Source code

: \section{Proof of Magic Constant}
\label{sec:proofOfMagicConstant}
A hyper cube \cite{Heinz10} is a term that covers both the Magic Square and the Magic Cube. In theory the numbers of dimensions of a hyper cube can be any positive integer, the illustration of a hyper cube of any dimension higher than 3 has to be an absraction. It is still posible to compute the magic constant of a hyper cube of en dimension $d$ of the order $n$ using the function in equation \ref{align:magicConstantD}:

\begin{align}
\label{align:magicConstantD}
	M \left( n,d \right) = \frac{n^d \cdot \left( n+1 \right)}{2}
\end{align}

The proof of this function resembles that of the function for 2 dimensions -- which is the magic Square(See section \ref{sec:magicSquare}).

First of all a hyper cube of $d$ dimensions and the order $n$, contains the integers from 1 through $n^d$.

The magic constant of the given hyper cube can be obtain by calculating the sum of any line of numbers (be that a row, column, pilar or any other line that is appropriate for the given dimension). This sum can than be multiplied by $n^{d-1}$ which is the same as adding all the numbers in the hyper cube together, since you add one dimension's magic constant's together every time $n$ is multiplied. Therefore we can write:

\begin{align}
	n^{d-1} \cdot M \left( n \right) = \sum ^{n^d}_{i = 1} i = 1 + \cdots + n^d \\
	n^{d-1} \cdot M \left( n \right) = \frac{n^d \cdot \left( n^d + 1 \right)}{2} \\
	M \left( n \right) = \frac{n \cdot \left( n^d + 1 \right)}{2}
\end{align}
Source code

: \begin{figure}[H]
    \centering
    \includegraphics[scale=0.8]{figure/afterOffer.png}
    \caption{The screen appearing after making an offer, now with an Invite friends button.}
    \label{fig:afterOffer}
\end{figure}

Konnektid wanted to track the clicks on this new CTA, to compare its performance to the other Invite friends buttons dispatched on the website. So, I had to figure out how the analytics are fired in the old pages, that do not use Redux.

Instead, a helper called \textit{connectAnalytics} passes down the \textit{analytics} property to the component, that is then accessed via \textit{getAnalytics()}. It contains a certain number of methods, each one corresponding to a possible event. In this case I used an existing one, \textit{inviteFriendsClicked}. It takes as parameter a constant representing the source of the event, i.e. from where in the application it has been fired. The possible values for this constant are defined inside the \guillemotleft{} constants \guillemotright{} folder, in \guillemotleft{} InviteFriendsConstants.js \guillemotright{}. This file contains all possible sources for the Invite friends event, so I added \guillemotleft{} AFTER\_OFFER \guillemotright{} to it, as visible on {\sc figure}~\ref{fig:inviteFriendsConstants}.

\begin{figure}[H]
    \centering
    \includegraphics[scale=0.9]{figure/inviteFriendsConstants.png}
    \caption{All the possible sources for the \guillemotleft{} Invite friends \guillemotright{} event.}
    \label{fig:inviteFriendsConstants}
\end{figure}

EXERCISE DETAILS
Scan the entries above for the string "from", and copy every line where it turns up.

SOLUTION FOR THIS EXERCISE
First of all a hyper cube of $d$ dimensions and the order $n$, contains the integers from 1 through $n^d$.
Instead, a helper called \textit{connectAnalytics} passes down the \textit{analytics} property to the component, that is then accessed via \textit{getAnalytics()}. It contains a certain number of methods, each one corresponding to a possible event. In this case I used an existing one, \textit{inviteFriendsClicked}. It takes as parameter a constant representing the source of the event, i.e. from where in the application it has been fired. The possible values for this constant are defined inside the \guillemotleft{} constants \guillemotright{} folder, in \guillemotleft{} InviteFriendsConstants.js \guillemotright{}. This file contains all possible sources for the Invite friends event, so I added \guillemotleft{} AFTER\_OFFER \guillemotright{} to it, as visible on {\sc figure}~\ref{fig:inviteFriendsConstants}.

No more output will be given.